Selon contrat du 22 octobre 2010, « mis à jour le 29 novembre 2010 », Monsieur [H] [K] est intervenu en qualité de maître d’œuvre.
Le 03 juin 2012, une partie du sous-sol du pavillon a été inondée lors de la réalisation d’un nouvel escalier.
Le 20 décembre 2012, les époux [O] ont fait le constat de nouvelles coulures d’eau ou de résurgences apparentes au sous-sol, sur le mur escalier et de la buanderie ainsi que devant le regard.
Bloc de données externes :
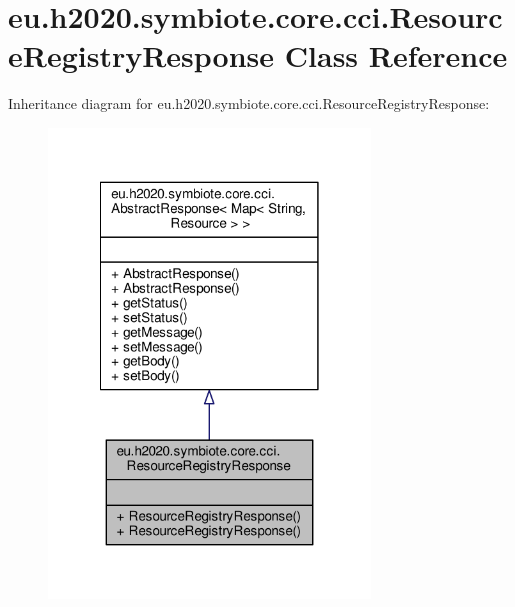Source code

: \hypertarget{classeu_1_1h2020_1_1symbiote_1_1core_1_1cci_1_1ResourceRegistryResponse}{}\section{eu.\+h2020.\+symbiote.\+core.\+cci.\+Resource\+Registry\+Response Class Reference}
\label{classeu_1_1h2020_1_1symbiote_1_1core_1_1cci_1_1ResourceRegistryResponse}


Inheritance diagram for eu.\+h2020.\+symbiote.\+core.\+cci.\+Resource\+Registry\+Response\+:
\nopagebreak
\begin{figure}[H]
\begin{center}
\leavevmode
\includegraphics[width=242pt]{classeu_1_1h2020_1_1symbiote_1_1core_1_1cci_1_1ResourceRegistryResponse__inherit__graph}
\end{center}
\end{figure}


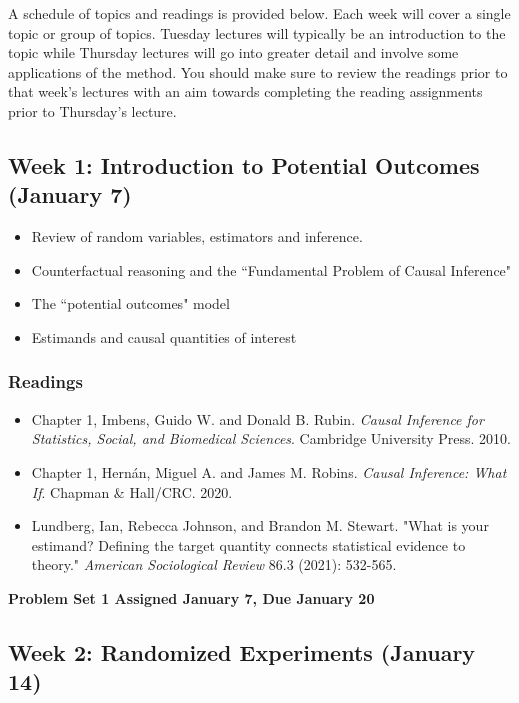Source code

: \documentclass[11pt, article, oneside]{memoir}
\theoremstyle{Assumption}
\begin{document}
A schedule of topics and readings is provided below. Each week will cover a single topic or group of topics. Tuesday lectures will typically be an introduction to the topic while Thursday lectures will go into greater detail and involve some applications of the method. You should make sure to review the readings prior to that week's lectures with an aim towards completing the reading assignments prior to Thursday's lecture.

\subsection{Week 1: Introduction to Potential Outcomes (January 7)}

\begin{itemize}
  \item Review of random variables, estimators and inference.
  \item Counterfactual reasoning and the ``Fundamental Problem of Causal Inference"
  \item The ``potential outcomes" model
  \item Estimands and causal quantities of interest
\end{itemize}

\subsubsection*{Readings}

\begin{itemize}
\item Chapter 1, Imbens, Guido W. and Donald B. Rubin. \emph{Causal Inference for Statistics, Social, and Biomedical Sciences}. Cambridge University Press.  2010.
\item Chapter 1, Hern\'an, Miguel A. and  James M. Robins. \emph{Causal Inference: What If}.  Chapman \& Hall/CRC. 2020.
\item Lundberg, Ian, Rebecca Johnson, and Brandon M. Stewart. "What is your estimand? Defining the target quantity connects statistical evidence to theory." \textit{American Sociological Review} 86.3 (2021): 532-565.
\end{itemize}

\textbf{Problem Set 1 Assigned January 7, Due January 20}

\subsection{Week 2: Randomized Experiments (January 14)}
\end{document}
Le 12 février 2013, des infiltrations sont intervenues, inondant la buanderie et se propageant dans le sous-sol, constatées par voie d’huissier.
Le 19 juillet 2015, une nouvelle fuite est survenue sur le chéneau provoquant des désordres dans la salle de jeu.
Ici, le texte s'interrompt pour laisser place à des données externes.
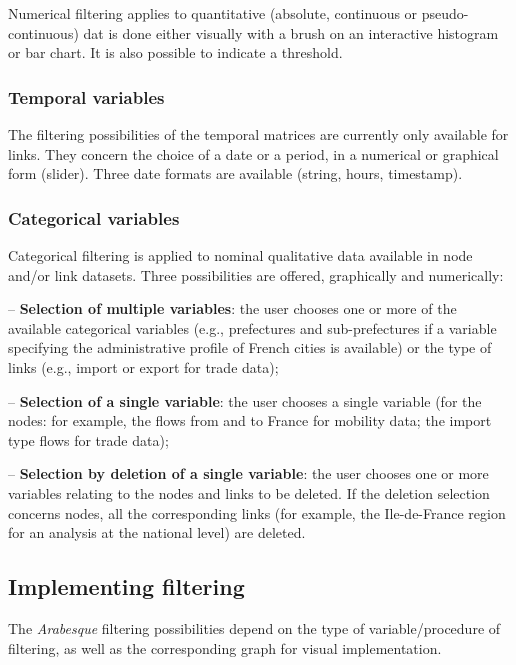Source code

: \documentclass[
  letterpaper,
  DIV=11,
  numbers=noendperiod]{scrreprt}
\begin{document}
Numerical filtering applies to quantitative (absolute, continuous or
pseudo-continuous) dat is done either visually with a brush on an
interactive histogram or bar chart. It is also possible to indicate a
threshold.

\subsubsection{Temporal variables}\label{temporal-variables}

The filtering possibilities of the temporal matrices are currently only
available for links. They concern the choice of a date or a period, in a
numerical or graphical form (slider). Three date formats are available
(string, hours, timestamp).

\subsubsection{Categorical variables}\label{categorical-variables}

Categorical filtering is applied to nominal qualitative data available
in node and/or link datasets. Three possibilities are offered,
graphically and numerically:

-- \textbf{Selection of multiple variables}: the user chooses one or
more of the available categorical variables (e.g., prefectures and
sub-prefectures if a variable specifying the administrative profile of
French cities is available) or the type of links (e.g., import or export
for trade data);

-- \textbf{Selection of a single variable}: the user chooses a single
variable (for the nodes: for example, the flows from and to France for
mobility data; the import type flows for trade data);

-- \textbf{Selection by deletion of a single variable}: the user chooses
one or more variables relating to the nodes and links to be deleted. If
the deletion selection concerns nodes, all the corresponding links (for
example, the Ile-de-France region for an analysis at the national level)
are deleted.

\subsection{Implementing filtering}\label{implementing-filtering}

The \emph{Arabesque} filtering possibilities depend on the type of
variable/procedure of filtering, as well as the corresponding graph for
visual implementation.
\end{document}
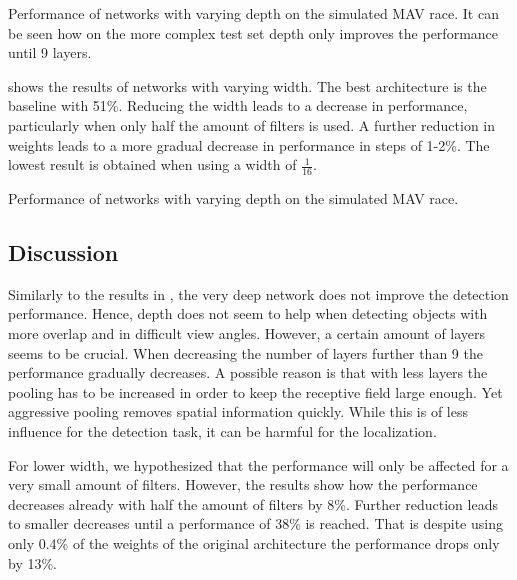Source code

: \begin{table}[hbtp]
	\centering
	
	\caption{Performance of networks with varying depth on the simulated \ac{MAV} race. It can be seen how on the more complex test set depth only improves the performance until 9 layers.}
	\label{tab:depth}
\end{table}

 shows the results of networks with varying width. The best architecture is the baseline with 51\%. Reducing the width leads to a decrease in performance, particularly when only half the amount of filters is used. A further reduction in weights leads to a more gradual decrease in performance in steps of 1-2\%. The lowest result is obtained when using a width of $\frac{1}{16}$.

\begin{table}[hbtp]
	\centering
	
	\caption{Performance of networks with varying depth on the simulated \ac{MAV} race. }
	\label{tab:width}
\end{table}

\subsection{Discussion}

Similarly to the results in , the very deep network does not improve the detection performance. Hence, depth does not seem to help when detecting objects with more overlap and in difficult view angles. However, a certain amount of layers seems to be crucial. When decreasing the number of layers further than 9 the performance gradually decreases. A possible reason is that with less layers the pooling has to be increased in order to keep the receptive field large enough. Yet aggressive pooling removes spatial information quickly. While this is of less influence for the detection task, it can be harmful for the localization. 

For lower width, we hypothesized that the performance will only be affected for a very small amount of filters. However, the results show how the performance decreases already with half the amount of filters by 8\%. Further reduction leads to smaller decreases until a performance of 38\% is reached. That is despite using only 0.4\% of the weights of the original architecture the performance drops only by 13\%.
Les époux [O] ont de nouveau fait constater les désordres par procès-verbal de constat d’huissier du 15 décembre 2015.
Par actes d’huissier des 10 et 17 mai 2017, les époux [O] ont assigné en référé la SAS SBG LUTECE et Monsieur [K] ainsi que leurs assureurs respectifs, aux fins de voir diligenter une expertise judiciaire.
Par ordonnance du 28 juin 2017, le juge des référés du tribunal de grande instance d’Evry a ordonné une expertise confiée à Monsieur [B], lequel a eu recours à Monsieur [I] en qualité de sapiteur.
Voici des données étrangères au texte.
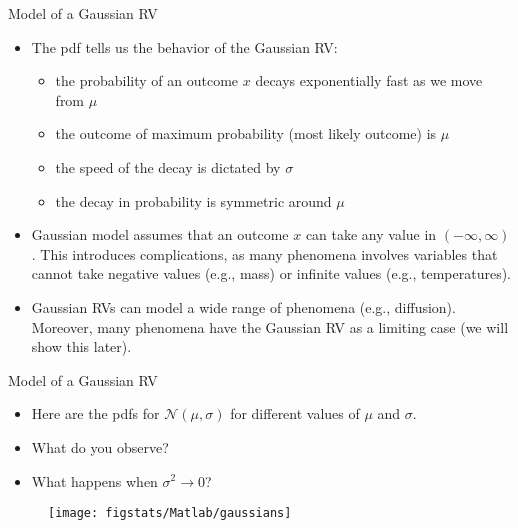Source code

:\documentclass[9pt]{beamer}
\begin{document}
%
\begin{frame}{Model of a Gaussian RV}


\begin{itemize}
\item The pdf tells us the behavior of the Gaussian RV: 
\begin{itemize}
\item the probability of an outcome $x$ decays exponentially fast as we move from $\mu$
\item the outcome of maximum probability (most likely outcome) is $\mu$
\item the speed of the decay is dictated by $\sigma$
\item the decay in probability is symmetric around $\mu$
\end{itemize}

\item Gaussian model assumes that an outcome $x$ can take any value in $(-\infty,\infty)$. This introduces complications, as many phenomena involves variables that cannot take negative values (e.g., mass) or infinite values (e.g., temperatures).   

\item Gaussian RVs can model a wide range of phenomena (e.g., diffusion). Moreover, many phenomena have the Gaussian RV as a limiting case (we will show this later). 
\end{itemize}

\end{frame}

%
\begin{frame}{Model of a Gaussian RV}
\begin{itemize}
\item Here are the pdfs for $\mathcal{N}(\mu,\sigma)$ for different values of $\mu$ and $\sigma$.
\item What do you observe?
\item What happens when $\sigma^2\to 0$?
\end{itemize}
\begin{figure}[!htb]
    \centering
	\texttt{[image: figstats/Matlab/gaussians]}
\end{figure}
\end{frame}
\end{document}
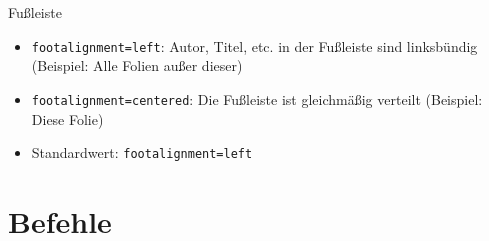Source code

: \documentclass[german,10pt,xcolor=colortbl,compress
]{beamer}
\begin{document}
\def\rptufootalignment{centered}%
\begin{frame}{Fußleiste}
	\begin{itemize}
		\item \lstinline|footalignment=left|: Autor, Titel, etc. in der Fußleiste sind linksbündig (Beispiel: Alle Folien außer dieser)
		\item \lstinline|footalignment=centered|: Die Fußleiste ist gleichmäßig verteilt (Beispiel: Diese Folie)
		\item Standardwert: \lstinline|footalignment=left|
	\end{itemize}
\end{frame}
\def\rptufootalignment{left}%
\section{Befehle}
\end{document}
Par ordonnance du 24 août 2018, les opérations d’expertise ont été rendues communes aux intervenants à la construction et leur assureur, à savoir la SARL CONCEPT ET CREATION 78, la SA AXA FRANCE IARD, la SARL GREEN GARDEN PAYSAGISTE 98 et la SARL BARROS TP.
Monsieur [I] et Monsieur [B] ont respectivement rendu leur rapport « en l’état » les 25 et 28 novembre 2019.
Par acte de commissaire de justice du 02 février 2023, les époux [O] ont fait assigner la SAS SBG LUTECE et Monsieur [K] devant le tribunal judiciaire de d’Evry-Courcouronnes aux fins d’obtenir l’indemnisation de leurs préjudices.
Par dernières conclusions d’incident notifiées par voie électronique le 14 mai 2024, la SAS SBG LUTECE demande au juge de la mise en état de :
Concernant les désordres relatifs aux résurgences en sous-sol :
Déclarer prescrites les demandes des époux [O] à ce titre, comme relevant de la garantie de parfait achèvement.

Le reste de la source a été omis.